Not a grip—a discovery. Like his hand just realized what it’s holding and is deciding whether to let go or find out more.

I should move.

I should step forward, out of his arm, out of this position that is going to ruin us both if either of us breathes wrong.

I should say something about the horse or the storm or anything at all that puts words between us like a wall we can both hide behind.

I don’t move.

I turn.

Slowly.

Inside the circle of his arm, his hand sliding from my hip to the small of my back as I rotate.

My hands come up to his chest—bracing, balancing, and I’m lying to myself because bracing is the excuse and the truth is I want to touch him.

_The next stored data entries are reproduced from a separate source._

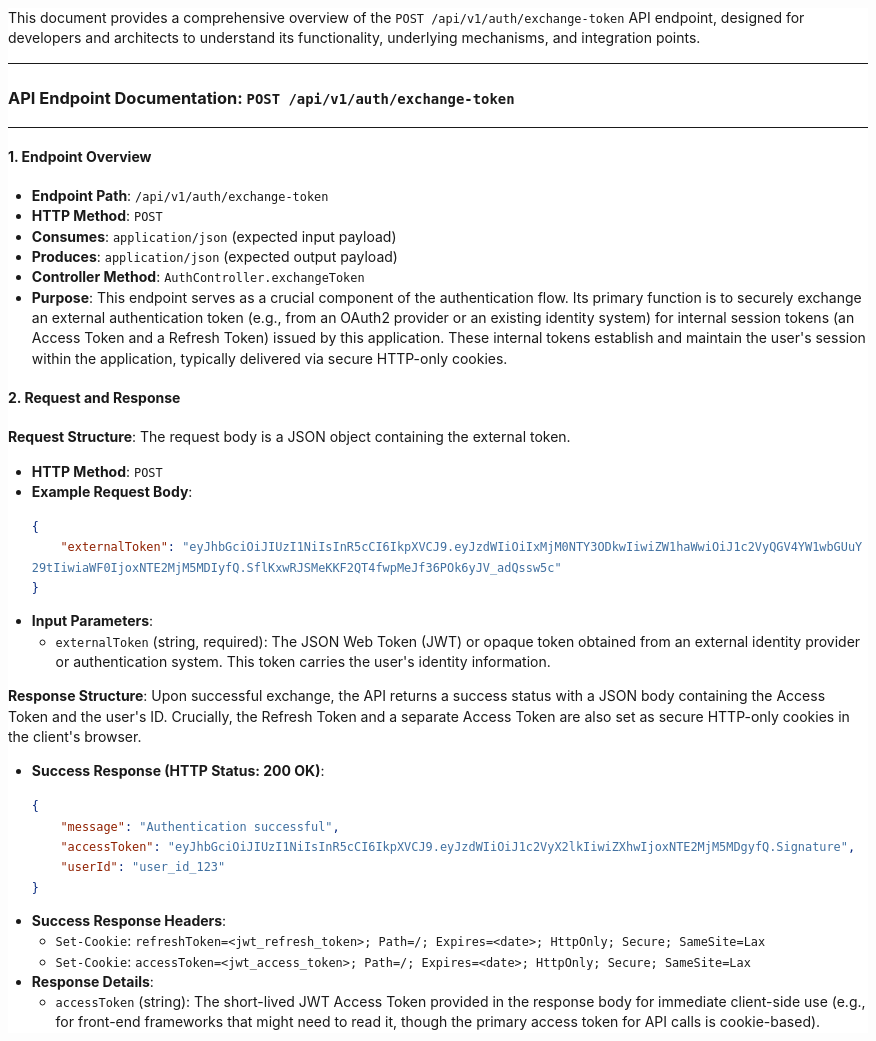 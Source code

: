 This document provides a comprehensive overview of the `POST /api/v1/auth/exchange-token` API endpoint, designed for developers and architects to understand its functionality, underlying mechanisms, and integration points.

---

### API Endpoint Documentation: `POST /api/v1/auth/exchange-token`

---

#### 1. Endpoint Overview

*   **Endpoint Path**: `/api/v1/auth/exchange-token`
*   **HTTP Method**: `POST`
*   **Consumes**: `application/json` (expected input payload)
*   **Produces**: `application/json` (expected output payload)
*   **Controller Method**: `AuthController.exchangeToken`
*   **Purpose**: This endpoint serves as a crucial component of the authentication flow. Its primary function is to securely exchange an external authentication token (e.g., from an OAuth2 provider or an existing identity system) for internal session tokens (an Access Token and a Refresh Token) issued by this application. These internal tokens establish and maintain the user's session within the application, typically delivered via secure HTTP-only cookies.

#### 2. Request and Response

**Request Structure**:
The request body is a JSON object containing the external token.

*   **HTTP Method**: `POST`
*   **Example Request Body**:
    ```json
    {
        "externalToken": "eyJhbGciOiJIUzI1NiIsInR5cCI6IkpXVCJ9.eyJzdWIiOiIxMjM0NTY3ODkwIiwiZW1haWwiOiJ1c2VyQGV4YW1wbGUuY29tIiwiaWF0IjoxNTE2MjM5MDIyfQ.SflKxwRJSMeKKF2QT4fwpMeJf36POk6yJV_adQssw5c"
    }
    ```
*   **Input Parameters**:
    *   `externalToken` (string, required): The JSON Web Token (JWT) or opaque token obtained from an external identity provider or authentication system. This token carries the user's identity information.

**Response Structure**:
Upon successful exchange, the API returns a success status with a JSON body containing the Access Token and the user's ID. Crucially, the Refresh Token and a separate Access Token are also set as secure HTTP-only cookies in the client's browser.

*   **Success Response (HTTP Status: 200 OK)**:
    ```json
    {
        "message": "Authentication successful",
        "accessToken": "eyJhbGciOiJIUzI1NiIsInR5cCI6IkpXVCJ9.eyJzdWIiOiJ1c2VyX2lkIiwiZXhwIjoxNTE2MjM5MDgyfQ.Signature",
        "userId": "user_id_123"
    }
    ```
*   **Success Response Headers**:
    *   `Set-Cookie`: `refreshToken=<jwt_refresh_token>; Path=/; Expires=<date>; HttpOnly; Secure; SameSite=Lax`
    *   `Set-Cookie`: `accessToken=<jwt_access_token>; Path=/; Expires=<date>; HttpOnly; Secure; SameSite=Lax`
*   **Response Details**:
    *   `accessToken` (string): The short-lived JWT Access Token provided in the response body for immediate client-side use (e.g., for front-end frameworks that might need to read it, though the primary access token for API calls is cookie-based).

I want to feel his heartbeat under my palm and know that the hammering I’m feeling isn’t just mine.

It isn’t just mine.

His heart is slamming.

I can feel it through his shirt—the thin Henley damp with sweat and rain mist, the fabric doing nothing to hide the heat of him, the rhythm of him, the way his entire body has gone taut and still in the way I’ve only seen him go still for the horses.

That focused stillness.

That I-will-not-move-until-you-decide-it’s-safe stillness.

He’s treating me like a rescue.

I look up. He looks down.

Six inches between us.

His face is—God.

The mask is gone.

The wall is gone.

Whatever careful, controlled, grief-armored version of himself he shows the world, it isn’t here right now.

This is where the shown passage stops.